The Work done so far...

(PAGE -2-)



What the future holds... (12-May-99)

Based on the current status of the system it is possible to make predictions about the extensibility and usefulness of the system.
Limiting the flexibility of the gesture recogniser system is its inherent ability to recognise only a small number of different gestures (from a given gesture set). This is a direct consequence of the feature-based approach that the system takes. It was specifically designed to be "easily" implemented. While much work had already been done on using neural networks for recognition processes, this approach was to test the viability to go for a simpler system that would ultimately be easy to realise and not rely on heavy computing- or memory-resources. Some work-arounds for the limitations the gesture recogniser faces are listed here:

context-switching:
the number of recognisable gestures could be virtually extended within an application, by varying at run-time the set of recognisable gestures. Gestures to drive a File-Manager would most likely be different from those that drive Editing-Commands in the same application. So for each context in a program a different set of gestures could be loaded (or different gesture recognisers be instantiated) to accommodate for the change in context. Even though this would dramatically increase the number of recognisable gestures, each set of gestures would of course have to be evaluated and validated individually before the application could run. (This approach should be considered even for command-systems that could recognise several hundred different gestures at a time, seeing as it decreases the chance for misinterpretation for the set of applicable gestures in a given context.)
Obviously the approach fails as soon as too many gestures have to be recognisable at any given time.

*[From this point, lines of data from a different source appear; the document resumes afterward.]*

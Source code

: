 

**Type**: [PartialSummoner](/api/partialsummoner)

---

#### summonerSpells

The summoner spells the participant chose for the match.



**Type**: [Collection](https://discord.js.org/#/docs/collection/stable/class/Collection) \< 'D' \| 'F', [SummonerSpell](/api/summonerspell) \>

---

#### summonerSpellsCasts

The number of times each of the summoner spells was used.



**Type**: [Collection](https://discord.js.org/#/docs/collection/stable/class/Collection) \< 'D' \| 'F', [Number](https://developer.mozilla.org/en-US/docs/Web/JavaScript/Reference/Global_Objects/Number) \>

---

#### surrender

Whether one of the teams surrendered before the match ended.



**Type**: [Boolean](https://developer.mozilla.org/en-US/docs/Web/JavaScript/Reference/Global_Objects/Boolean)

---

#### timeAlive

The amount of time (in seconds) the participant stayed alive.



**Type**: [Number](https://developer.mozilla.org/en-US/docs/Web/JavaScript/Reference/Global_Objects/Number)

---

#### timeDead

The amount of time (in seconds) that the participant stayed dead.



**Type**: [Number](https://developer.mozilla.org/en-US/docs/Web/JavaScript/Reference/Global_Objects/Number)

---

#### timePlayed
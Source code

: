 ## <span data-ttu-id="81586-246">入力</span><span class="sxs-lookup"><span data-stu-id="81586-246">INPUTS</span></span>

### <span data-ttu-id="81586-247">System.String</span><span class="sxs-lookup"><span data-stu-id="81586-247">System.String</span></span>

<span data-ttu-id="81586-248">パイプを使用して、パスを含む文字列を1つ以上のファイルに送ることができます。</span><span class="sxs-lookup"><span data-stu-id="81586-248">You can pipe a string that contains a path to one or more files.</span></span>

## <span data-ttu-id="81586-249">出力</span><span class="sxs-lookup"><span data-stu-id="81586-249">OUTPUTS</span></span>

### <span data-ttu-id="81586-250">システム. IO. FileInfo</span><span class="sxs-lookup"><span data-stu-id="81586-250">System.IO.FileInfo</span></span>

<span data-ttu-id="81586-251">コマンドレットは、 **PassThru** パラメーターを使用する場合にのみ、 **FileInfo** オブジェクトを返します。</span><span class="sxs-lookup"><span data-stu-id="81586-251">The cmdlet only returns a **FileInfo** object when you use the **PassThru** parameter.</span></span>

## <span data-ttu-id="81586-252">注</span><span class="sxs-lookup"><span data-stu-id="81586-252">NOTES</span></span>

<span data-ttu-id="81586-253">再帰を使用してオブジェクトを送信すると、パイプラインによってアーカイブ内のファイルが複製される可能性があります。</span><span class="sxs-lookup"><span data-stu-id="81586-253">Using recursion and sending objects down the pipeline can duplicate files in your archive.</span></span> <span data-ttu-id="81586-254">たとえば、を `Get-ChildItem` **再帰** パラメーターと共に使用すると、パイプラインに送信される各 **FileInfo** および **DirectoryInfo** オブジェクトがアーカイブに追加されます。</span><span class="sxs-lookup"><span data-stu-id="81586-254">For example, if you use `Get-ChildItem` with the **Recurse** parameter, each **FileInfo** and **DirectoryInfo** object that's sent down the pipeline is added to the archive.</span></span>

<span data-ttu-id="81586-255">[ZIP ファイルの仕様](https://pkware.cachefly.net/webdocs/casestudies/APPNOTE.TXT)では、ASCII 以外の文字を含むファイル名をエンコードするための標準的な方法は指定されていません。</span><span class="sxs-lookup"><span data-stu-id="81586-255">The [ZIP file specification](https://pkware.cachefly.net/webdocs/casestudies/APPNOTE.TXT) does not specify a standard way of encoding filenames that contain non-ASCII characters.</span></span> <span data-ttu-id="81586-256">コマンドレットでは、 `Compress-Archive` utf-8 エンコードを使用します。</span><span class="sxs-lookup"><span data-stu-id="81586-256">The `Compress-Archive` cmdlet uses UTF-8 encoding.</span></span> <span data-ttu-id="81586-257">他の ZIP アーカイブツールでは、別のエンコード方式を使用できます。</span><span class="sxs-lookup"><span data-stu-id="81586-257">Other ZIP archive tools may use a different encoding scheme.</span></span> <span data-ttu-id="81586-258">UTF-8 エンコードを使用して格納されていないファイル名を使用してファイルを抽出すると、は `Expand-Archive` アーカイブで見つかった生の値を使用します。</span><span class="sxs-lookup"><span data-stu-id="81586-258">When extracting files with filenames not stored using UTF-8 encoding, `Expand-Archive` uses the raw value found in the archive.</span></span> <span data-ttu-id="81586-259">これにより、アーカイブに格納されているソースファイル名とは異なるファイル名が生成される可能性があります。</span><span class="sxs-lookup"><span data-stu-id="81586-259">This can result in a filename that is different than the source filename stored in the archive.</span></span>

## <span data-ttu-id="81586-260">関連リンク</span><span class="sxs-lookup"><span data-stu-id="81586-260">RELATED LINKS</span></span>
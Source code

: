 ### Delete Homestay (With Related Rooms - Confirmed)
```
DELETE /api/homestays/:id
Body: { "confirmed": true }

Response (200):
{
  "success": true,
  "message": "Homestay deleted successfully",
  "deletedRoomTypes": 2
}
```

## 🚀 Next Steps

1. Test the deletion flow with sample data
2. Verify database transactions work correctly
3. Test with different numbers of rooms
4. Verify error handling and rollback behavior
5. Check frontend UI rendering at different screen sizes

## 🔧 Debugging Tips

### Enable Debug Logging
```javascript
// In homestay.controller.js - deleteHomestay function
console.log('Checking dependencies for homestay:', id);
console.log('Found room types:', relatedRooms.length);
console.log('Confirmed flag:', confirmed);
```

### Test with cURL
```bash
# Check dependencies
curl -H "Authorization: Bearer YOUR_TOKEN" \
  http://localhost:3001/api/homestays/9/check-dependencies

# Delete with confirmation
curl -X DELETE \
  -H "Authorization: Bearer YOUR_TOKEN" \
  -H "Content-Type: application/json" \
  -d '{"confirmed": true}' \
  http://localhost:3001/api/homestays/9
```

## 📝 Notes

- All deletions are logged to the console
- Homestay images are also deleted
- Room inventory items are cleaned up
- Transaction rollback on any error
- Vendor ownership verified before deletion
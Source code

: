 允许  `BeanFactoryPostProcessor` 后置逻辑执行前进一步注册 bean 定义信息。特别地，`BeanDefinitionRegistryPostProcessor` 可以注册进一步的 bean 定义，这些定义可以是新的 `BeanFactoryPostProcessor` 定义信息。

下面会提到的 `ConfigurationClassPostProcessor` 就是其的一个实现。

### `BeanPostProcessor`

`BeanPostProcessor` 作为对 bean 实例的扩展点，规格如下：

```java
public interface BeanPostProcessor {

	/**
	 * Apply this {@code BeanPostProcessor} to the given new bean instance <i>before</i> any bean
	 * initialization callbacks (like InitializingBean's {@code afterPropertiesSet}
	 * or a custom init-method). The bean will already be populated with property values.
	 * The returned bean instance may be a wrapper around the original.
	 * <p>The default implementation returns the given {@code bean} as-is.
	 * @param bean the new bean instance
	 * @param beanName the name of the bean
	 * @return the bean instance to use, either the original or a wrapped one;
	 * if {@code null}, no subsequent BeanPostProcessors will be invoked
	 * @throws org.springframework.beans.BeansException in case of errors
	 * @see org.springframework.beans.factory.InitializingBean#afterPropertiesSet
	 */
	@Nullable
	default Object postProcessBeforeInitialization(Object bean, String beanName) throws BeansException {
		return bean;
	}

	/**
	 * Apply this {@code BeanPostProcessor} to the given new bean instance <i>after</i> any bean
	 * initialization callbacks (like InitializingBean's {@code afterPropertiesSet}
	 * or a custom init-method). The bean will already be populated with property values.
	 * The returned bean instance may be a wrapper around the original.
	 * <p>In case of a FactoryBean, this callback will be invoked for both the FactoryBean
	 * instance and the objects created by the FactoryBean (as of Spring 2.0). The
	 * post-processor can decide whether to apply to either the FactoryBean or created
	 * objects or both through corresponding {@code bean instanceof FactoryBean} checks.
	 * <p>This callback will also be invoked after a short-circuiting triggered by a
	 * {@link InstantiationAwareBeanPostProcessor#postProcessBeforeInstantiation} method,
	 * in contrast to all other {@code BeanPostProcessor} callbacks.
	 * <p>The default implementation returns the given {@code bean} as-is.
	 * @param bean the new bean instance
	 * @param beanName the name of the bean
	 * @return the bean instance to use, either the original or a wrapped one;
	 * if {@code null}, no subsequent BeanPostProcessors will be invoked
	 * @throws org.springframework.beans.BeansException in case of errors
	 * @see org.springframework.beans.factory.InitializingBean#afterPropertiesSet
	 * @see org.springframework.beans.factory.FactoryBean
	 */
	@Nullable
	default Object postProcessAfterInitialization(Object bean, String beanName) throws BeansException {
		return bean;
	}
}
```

extending the feature-diversity:
Seeing as it is the limited number of available features that dictate the number of differentiable gestures, it is imaginable to extend the set of features to increase the recognition potential of the system. While this is theoretically feasible and in fact the system has been tailored to be easily extendable in this manner as new feature can be plugged into the system without difficulty, there are certain practical aspects to consider. The current system is using recogniser 3, which is a voting system. It depends on the majority of features to vote for a particular gesture in order to recognise it. Now the more feature are introduced into the system, the more this voting system will have to be altered. As it has been shown that not all features are equally good at recognising certain gestures it is foreseeable that the principle of a voting majority may no longer apply. This will happen if for a certain gesture only very few (even if extremely reliable) features are eligible to vote. The current system demands a minimal percentage of available features to be eligible to vote, which may not be supported by the introduction of a large number of new features. This reasoning is highly theoretical and depends heavily on the distribution of eligible features among the gestures to be recognised. A counter-argument to this problem would be that a good feature would be able to recognise a wide range of gestures anyway and only those features should be chosen.
One more problem has to be addressed in this context and that is of the availability of features. Finding new and useable features is a somewhat creative process and thus might pose difficulty. On the other hand literature is readily available to suggest distinctive features of curves and splines. After identifying those the problem reduces to implementing them within the given system and probing them with test gestures for reliability.
As a conclusion it can be said that adding new features to the system will increase the potential number of recognisable gestures, but care has to be taken in not underestimating the changes in recognition behaviour this will bring about.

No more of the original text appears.